3D perspective onto a photo of landscape
Is it possible to paste a 3D perspective onto a photo of landscape, in order to show the project's integration into its environment? There are several interesting dxf and dwg models that you can import in Domus.Cad. To superimpose a Domus.Cad rendering onto a photo in Domus.Cad follow the steps below:
- Import the photo in Domus.Cad
- Generate the rendering with a white background
- Save the rendering to a free layer
- Select the rendering image and choose the PictRot command from the Modules menu
- Set 0 rotation, million of colors, 72 dpi and white transparent. Confirm
- Now you can move the rendering onto the photo because the background is transparent.
I would like to add texture to a 3D perspective, but when I "paste" a fill to the floor, it is visible only in 2D. In the 3D view you can use photorealistic textures.

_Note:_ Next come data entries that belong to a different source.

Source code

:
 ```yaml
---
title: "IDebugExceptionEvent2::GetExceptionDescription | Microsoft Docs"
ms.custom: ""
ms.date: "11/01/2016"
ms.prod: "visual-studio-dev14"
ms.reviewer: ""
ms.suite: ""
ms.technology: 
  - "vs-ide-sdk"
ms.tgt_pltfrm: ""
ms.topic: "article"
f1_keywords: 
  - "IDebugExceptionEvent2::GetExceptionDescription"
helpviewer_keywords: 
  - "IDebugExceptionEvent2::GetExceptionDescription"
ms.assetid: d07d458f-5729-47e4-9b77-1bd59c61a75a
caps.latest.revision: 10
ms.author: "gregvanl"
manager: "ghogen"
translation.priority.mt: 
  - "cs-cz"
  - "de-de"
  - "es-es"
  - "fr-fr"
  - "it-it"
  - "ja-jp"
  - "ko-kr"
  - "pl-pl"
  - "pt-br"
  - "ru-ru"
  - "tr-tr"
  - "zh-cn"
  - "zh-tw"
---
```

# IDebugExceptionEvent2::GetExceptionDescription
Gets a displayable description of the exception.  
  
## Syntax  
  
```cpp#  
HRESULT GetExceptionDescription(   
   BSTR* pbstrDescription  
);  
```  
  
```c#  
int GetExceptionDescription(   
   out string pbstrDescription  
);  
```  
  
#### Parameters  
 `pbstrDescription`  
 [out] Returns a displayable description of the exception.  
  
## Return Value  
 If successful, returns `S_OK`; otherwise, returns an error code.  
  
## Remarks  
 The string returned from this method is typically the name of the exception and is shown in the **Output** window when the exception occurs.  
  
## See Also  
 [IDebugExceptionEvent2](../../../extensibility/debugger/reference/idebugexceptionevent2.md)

Go to the Colors parameters, associate a texture to a color, activate the texture check box on the color parameters dialog and on the 3D view (far right button).
Add a texture to the texture list
How to add a texture to the texture list? In your Domus,Cad folder you should have a DOMUS-Cad Texture folder. On Windows the Texture folder is inside the Domus.Cad Data folder, on Macintosh there is an alias on the Domus.Cad folder Any image added to this folder will be accessible via the internal texture menu in the Materials Windows of Domus.Cad. If , on a Mac, the texture folder alias doesn't work, you can access the Texture folder directly inside the Domus.Cad Package. To do that, follow the steps below: - Ctrl click on the Domus.Cad icon and on the pop up menu choose the Show Package content command - Open the Content folder - Open the MacOs folder - Open Domus-Cad Data folder - Open the Domus-Cad Texture folder - Drag your Texture to the Domus-Cad Textures folder
How to use specular color and coefficient?
How to use specular color and coefficient? All materials have a diffuse color and a specular color, which can be different. If so, the color of the material changes depending on the position of the light. The specular coefficient changes the aspect of the material, giving it a more plastic or metallic appearance. With RayShade an high specular coefficient generates a mirror effect.
The rooms of my building, which have no external lighting, are completely dark. Is there any way of defining natural lighting for the whole interior, valid all through the evolution of the 3D version? Or must I define the light source as I go? Natural lighting is really all about shadows - more light means fewer shadows. It all depends on the type of renderer you are using. For example, the interactive renderer doesn't support cast shadow, so if you use an external light, it lights the interiors too. The RayShade renderer supports cast shadows, so the light doesn't penetrate across the surfaces and doesn't light the interior - you have to put other lights in the building.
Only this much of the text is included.